There are some basic guidelines whether you are roasting meat, poultry, fish, vegetables, or fruits. The rest of your success depends on experience, your familiarity with a particular kitchen, and of course, keeping a close watch.
You can use several different strategies with your oven temperature. High heat roasting (450°- 500°) works well with rack of lamb, whole fish, tender vegetables, and fruits. I also like to pan-sear fish fillets and chops, finishing them in a hot oven.
Low heat roasting (250°- 300°), “low and slow,” is great for large, tough cuts like bone-in leg of lamb or pork shoulders.
Moderate heat (350°) is perfect for whole chickens, turkeys, and loin roasts. I often start with a blast of heat, 450° – 500°, for ten minutes or so to brown the surface of the roast and get juices flowing and then reduce the heat to 350° to finish.

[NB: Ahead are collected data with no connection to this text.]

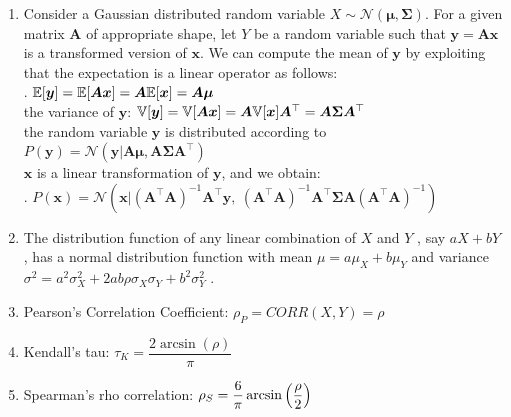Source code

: \begin{enumerate}[series=binvar-normal]
    \item Consider a Gaussian distributed random variable $X \sim \mathcal{N}(\bm{\mu }, \bm{\Sigma})$. 
    For a given matrix $\bm{A}$ of appropriate shape, let $Y$ be a random variable such that $\bm{y} = \bm{Ax}$ is a transformed version of $\bm{x}$. 
    We can compute the mean of $\bm{y}$ by exploiting that the expectation is a linear operator as follows:
    \hfill \cite{mfml/book/mml/Deisenroth-Faisal-Ong}
    \\[0.2cm]
    .\hfill
    $
        \mathbb{E}[\bm{y}] = \mathbb{E}[\bm{Ax}] = \bm{A}\mathbb{E}[\bm{x}] = \bm{A\mu }
    $
    \hfill \cite{mfml/book/mml/Deisenroth-Faisal-Ong}
    \\[0.2cm]
    the variance of $\bm{y}$: $ \mathbb{V}[\bm{y}] = \mathbb{V}[\bm{Ax}] = \bm{A}\mathbb{V}[\bm{x}]\bm{A}^\top = \bm{A\Sigma A}^\top $
    \hfill \cite{mfml/book/mml/Deisenroth-Faisal-Ong}
    \\[0.2cm]
    the random variable $\bm{y}$ is distributed according to $ P(\bm{y}) = \mathcal{N} (\bm{y} | \bm{A\mu}, \bm{A\Sigma A}^\top) $
    \hfill \cite{mfml/book/mml/Deisenroth-Faisal-Ong}
    \\[0.2cm]
    $\bm{x}$ is a linear transformation of $\bm{y}$, and we obtain:
    \hfill \cite{mfml/book/mml/Deisenroth-Faisal-Ong}
    \\[0.2cm]
    .\hfill
    $
        P(\bm{x}) = \mathcal{N} (\bm{x} | (\bm{A}^\top\bm{A})^{-1}\bm{A}^\top \bm{y}, \ (\bm{A}^\top\bm{A})^{-1}\bm{A}^\top \bm{\Sigma A}(\bm{A}^\top\bm{A})^{-1})
    $
    \hfill \cite{mfml/book/mml/Deisenroth-Faisal-Ong}
    

    \item The distribution function of any linear combination of $X$ and $Y$ , say $a X + bY$ , has a normal distribution function with mean $\mu = a\mu_X + b\mu_Y$ and variance $\sigma ^2 = a^2\sigma ^2_X + 2ab\rho \sigma _X \sigma _Y + b^2\sigma ^2_Y$ .
    \hfill \cite{statistics/book/Statistics-for-Data-Scientists/Maurits-Kaptein}

    \item Pearson’s Correlation Coefficient: $\rho_P = CORR(X, Y) = \rho$
    \hfill \cite{statistics/book/Statistics-for-Data-Scientists/Maurits-Kaptein}

    \item Kendall’s tau: $\tau_K = \dfrac{2 \arcsin(\rho)}{\pi}$
    \hfill \cite{statistics/book/Statistics-for-Data-Scientists/Maurits-Kaptein}

    \item Spearman’s rho correlation: $\rho_S = \dfrac{6}{\pi}\arcsin\left(\dfrac{\rho}{2}\right)$
    \hfill \cite{statistics/book/Statistics-for-Data-Scientists/Maurits-Kaptein}


\end{enumerate}
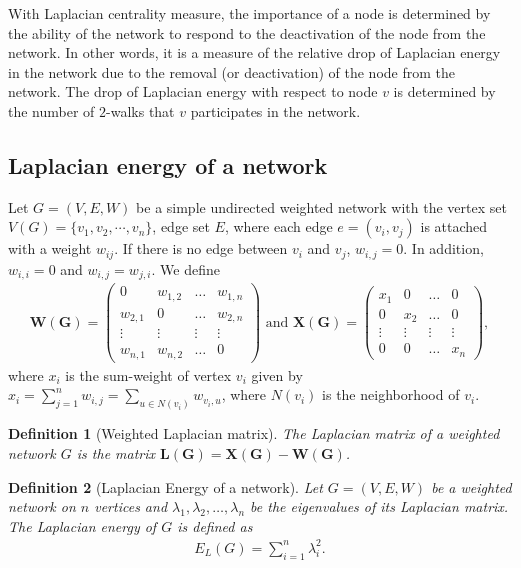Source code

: \documentclass[10pt,a4paper]{article}
\newtheorem{defn}{Definition}
\begin{document}
With Laplacian centrality measure, the importance of a node is determined by the ability of the network to respond to the deactivation  of the node from the network. In other words, it is a measure of the relative drop of Laplacian energy in the network due to the removal (or deactivation) of the node from the network. The drop of Laplacian energy with respect to node $v$ is determined by the number of $2$-walks that $v$ participates in the network. 

\subsection{Laplacian energy of a network}
Let $G = (V,E,W)$ be a simple undirected weighted network with the vertex set $V(G) = \{v_1,v_2,\cdots, v_n\}$, edge set $E$, where each edge $e=(v_i,v_j)$ is attached with a weight $w_{ij}$. If there is no edge between $v_i$ and $v_j$, $w_{i,j}=0$. In addition, $w_{i,i} =0$ and $w_{i,j} = w_{j,i}$. We define 
\begin{eqnarray*}
	\mathbf{W(G)} = \begin{pmatrix}
		0 & w_{1,2} & \ldots  & w_{1,n} \\
		w_{2,1} & 0 & \ldots & w_{2,n} \\
		\vdots   & \vdots & \vdots & \vdots \\
		w_{n,1} & w_{n,2} & \ldots & 0 
	\end{pmatrix} \text{ and }
	\mathbf{X(G)} = \begin{pmatrix}
		x_1 & 0 & \ldots  & 0 \\
		0 & x_2 & \ldots & 0 \\
		\vdots   &\vdots & \vdots & \vdots \\
		0 & 0 & \ldots & x_n
	\end{pmatrix} ,
\end{eqnarray*}
where $x_i$ is the sum-weight of vertex $v_i$ given by $x_i = \sum_{j=1}^n w_{i,j} = \sum_{u \in N(v_i)} w_{v_i,u}$, where $N(v_i)$ is the neighborhood of $v_i$.
\begin{defn}[Weighted Laplacian matrix]
	The Laplacian matrix of a weighted network $G$ is the matrix $\mathbf{L(G)} = \mathbf{X(G)} - \mathbf{W(G)}$. 
\end{defn}
\begin{defn}[Laplacian Energy of a network]
	Let $G=(V,E,W)$ be a weighted network on $n$ vertices and $\lambda_1,\lambda_2, \ldots,\lambda_n$ be the eigenvalues of its Laplacian matrix. The Laplacian energy of $G$ is defined as 
	\begin{eqnarray*}
		E_L(G) = \sum_{i=1}^n \lambda_i ^2 .
	\end{eqnarray*} 
\end{defn}
\end{document}
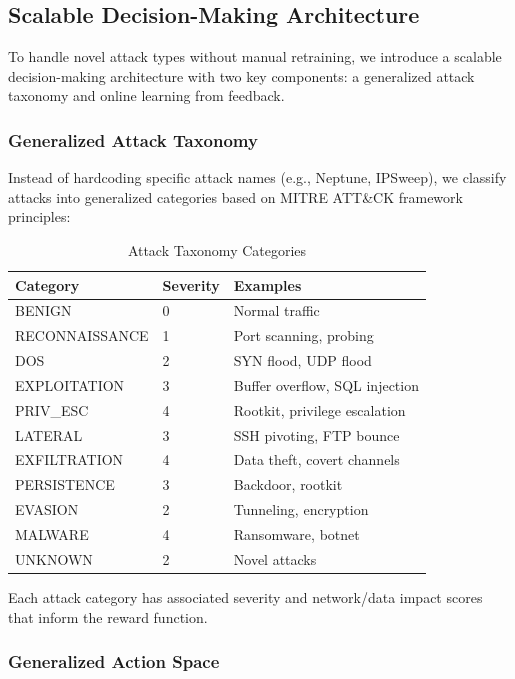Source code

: \documentclass[conference]{IEEEtran}
\begin{document}
\subsection{Scalable Decision-Making Architecture}

To handle novel attack types without manual retraining, we introduce a scalable decision-making architecture with two key components: a generalized attack taxonomy and online learning from feedback.

\subsubsection{Generalized Attack Taxonomy}

Instead of hardcoding specific attack names (e.g., Neptune, IPSweep), we classify attacks into generalized categories based on MITRE ATT\&CK framework principles:

\begin{table}[htbp]
\centering
\caption{Attack Taxonomy Categories}
\begin{tabular}{lll}
\toprule
\textbf{Category} & \textbf{Severity} & \textbf{Examples} \\
\midrule
BENIGN & 0 & Normal traffic \\
RECONNAISSANCE & 1 & Port scanning, probing \\
DOS & 2 & SYN flood, UDP flood \\
EXPLOITATION & 3 & Buffer overflow, SQL injection \\
PRIV\_ESC & 4 & Rootkit, privilege escalation \\
LATERAL & 3 & SSH pivoting, FTP bounce \\
EXFILTRATION & 4 & Data theft, covert channels \\
PERSISTENCE & 3 & Backdoor, rootkit \\
EVASION & 2 & Tunneling, encryption \\
MALWARE & 4 & Ransomware, botnet \\
UNKNOWN & 2 & Novel attacks \\
\bottomrule
\end{tabular}
\end{table}

Each attack category has associated severity and network/data impact scores that inform the reward function.

\subsubsection{Generalized Action Space}
\end{document}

Always let your roast rest after coming out of the oven. Not only is this a nicety, giving you time to make a pan sauce, it is a necessity for the juices to be resorbed in the center of the cut and distributed throughout the roast when it is sliced.
There are many time charts available in cookbooks and online that list the type of ingredient, the weight, the oven temperature, and the timing depending on the degree of doneness you want to achieve.
However, timing depends on so many factors: the temperature of your ingredient before going into to the oven, the shape of the roast, the shape of the pan it is in, the peculiarities of your oven. The charts, while useful, can only give an approximation.
An instant read thermometer is helpful. Also, remember the concept of “carry-over cooking.” When you remove a roast from the oven, the internal temperature will continue to rise. The larger the roast, the more it will “cook” after being removed from the oven. You want to pull your roast from the oven before the desired internal temperature is reached. It will go up to temperature while resting.
There are endless options for seasoning an ingredient before it is roasted in the oven, but the choices fall into one of two categories: marinades or rubs, wet or dry seasoning. Pre-salting improves both taste and texture, especially with poultry and large roasts. I personally prefer rubs to wet marinades for meats and poultry. I like marinades on vegetables and fish. I’ve never been a fan of brining.
The roasting process can yield delicious pan sauces. You can use the drippings as they are, or you can deglaze your roasting pan with a flavorful broth or wine to scrape up the tasty bits stuck to the bottom. You can eliminate some of the fat in the pan or not; you can thicken the sauce or not. I leave this up to personal preference.
Brillat-Savarin, in his legendary The Physiology of Taste, wrote that chefs who could produce an excellent roast were born, not made. I wouldn’t go that far, but the chef’s experience and careful observation are essential. Use all of your senses. Food will smell done, look done, and feel done. The whole culinary world is open to you––meats, poultry, fish, vegetables, fruits. In other seasons, ingredients that you enjoy grilled, smoked, stir-fried, or steamed take on another character altogether when roasted in a fall oven.